INFORMATION SHOWN -
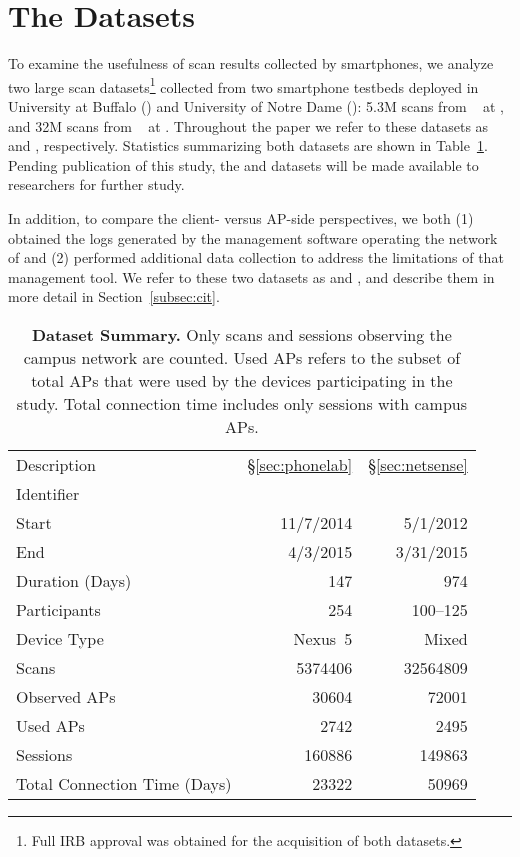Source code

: \section{The Datasets}
\label{sec:dataset}

To examine the usefulness of \wifi{} scan results collected by smartphones, we
analyze two large scan datasets\footnote{Full IRB approval was obtained for the
acquisition of both datasets.} collected from two smartphone testbeds deployed
in University at Buffalo (\ub{}) and University of Notre Dame (\nd{}): 5.3M scans from
\PhoneLab{}~\cite{nandugudi2013phonelab} at \ub{}, and 32M scans from
\NetSense{}~\cite{striegel2013lessons} at \nd{}.  Throughout the paper we refer
to these datasets as \textbf{\ubscan{}} and \textbf{\ndscan{}}, respectively.
Statistics summarizing both datasets are shown in Table~\ref{tab:stats}. Pending
publication of this study, the \ubscan{} and \ndscan{} datasets will be made
available to researchers for further study.

In addition, to compare the client- versus AP-side perspectives, we
both (1) obtained the logs generated by the management software
operating the \wifi{} network of \ub{} and (2) performed additional data collection
to address the limitations of that management tool. We refer to these two
datasets as \textbf{\ubap{}} and \textbf{\ubapdetail{}}, and describe them in
more detail in Section~\ref{subsec:cit}.

\begin{table}[t]
  {\small
  \begin{tabularx}{\columnwidth}{Xrr}
    & \PhoneLab{} & \NetSense{}\\\midrule
    Description & \S\ref{sec:phonelab} & \S\ref{sec:netsense} \\
    Identifier & \ubscan{} & \ndscan{} \\ 
    Start & 11/7/2014 & 5/1/2012 \\ 
    End & 4/3/2015 & 3/31/2015 \\ 
    Duration (Days) & 147 & 974 \\ \midrule
    Participants & 254 & 100--125 \\
    Device Type & Nexus~5 & Mixed \\ \midrule
    Scans & \num{5374406} & \num{32564809} \\
    Observed APs & \num{30604} & \num{72001} \\
    Used APs & \num{2742} & \num{2495}\\ \midrule
    \wifi{} Sessions & \num{160886} & \num{149863} \\
    Total Connection Time (Days) & \num{23322} & \num{50969} 
  \end{tabularx}
  \caption{\textbf{Dataset Summary.} Only \wifi{} scans and sessions
  observing the campus network are counted. Used APs refers to the subset of
  total APs that were used by the devices participating in the study. Total
connection time includes only \wifi{} sessions with campus APs.}
  \label{tab:stats}
  \vspace*{-5mm}
}
\end{table}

WORK ITEM - Apart from the pictures, the entries above are to be repeated in full and exactly.

REPLY TO THE TASK -
Source code

: \section{The Datasets}
\label{sec:dataset}

To examine the usefulness of \wifi{} scan results collected by smartphones, we
analyze two large scan datasets\footnote{Full IRB approval was obtained for the
acquisition of both datasets.} collected from two smartphone testbeds deployed
in University at Buffalo (\ub{}) and University of Notre Dame (\nd{}): 5.3M scans from
\PhoneLab{}~\cite{nandugudi2013phonelab} at \ub{}, and 32M scans from
\NetSense{}~\cite{striegel2013lessons} at \nd{}.  Throughout the paper we refer
to these datasets as \textbf{\ubscan{}} and \textbf{\ndscan{}}, respectively.
Statistics summarizing both datasets are shown in Table~\ref{tab:stats}. Pending
publication of this study, the \ubscan{} and \ndscan{} datasets will be made
available to researchers for further study.

In addition, to compare the client- versus AP-side perspectives, we
both (1) obtained the logs generated by the management software
operating the \wifi{} network of \ub{} and (2) performed additional data collection
to address the limitations of that management tool. We refer to these two
datasets as \textbf{\ubap{}} and \textbf{\ubapdetail{}}, and describe them in
more detail in Section~\ref{subsec:cit}.

\begin{table}[t]
  {\small
  \begin{tabularx}{\columnwidth}{Xrr}
    & \PhoneLab{} & \NetSense{}\\\midrule
    Description & \S\ref{sec:phonelab} & \S\ref{sec:netsense} \\
    Identifier & \ubscan{} & \ndscan{} \\ 
    Start & 11/7/2014 & 5/1/2012 \\ 
    End & 4/3/2015 & 3/31/2015 \\ 
    Duration (Days) & 147 & 974 \\ \midrule
    Participants & 254 & 100--125 \\
    Device Type & Nexus~5 & Mixed \\ \midrule
    Scans & \num{5374406} & \num{32564809} \\
    Observed APs & \num{30604} & \num{72001} \\
    Used APs & \num{2742} & \num{2495}\\ \midrule
    \wifi{} Sessions & \num{160886} & \num{149863} \\
    Total Connection Time (Days) & \num{23322} & \num{50969} 
  \end{tabularx}
  \caption{\textbf{Dataset Summary.} Only \wifi{} scans and sessions
  observing the campus network are counted. Used APs refers to the subset of
  total APs that were used by the devices participating in the study. Total
connection time includes only \wifi{} sessions with campus APs.}
  \label{tab:stats}
  \vspace*{-5mm}
}
\end{table}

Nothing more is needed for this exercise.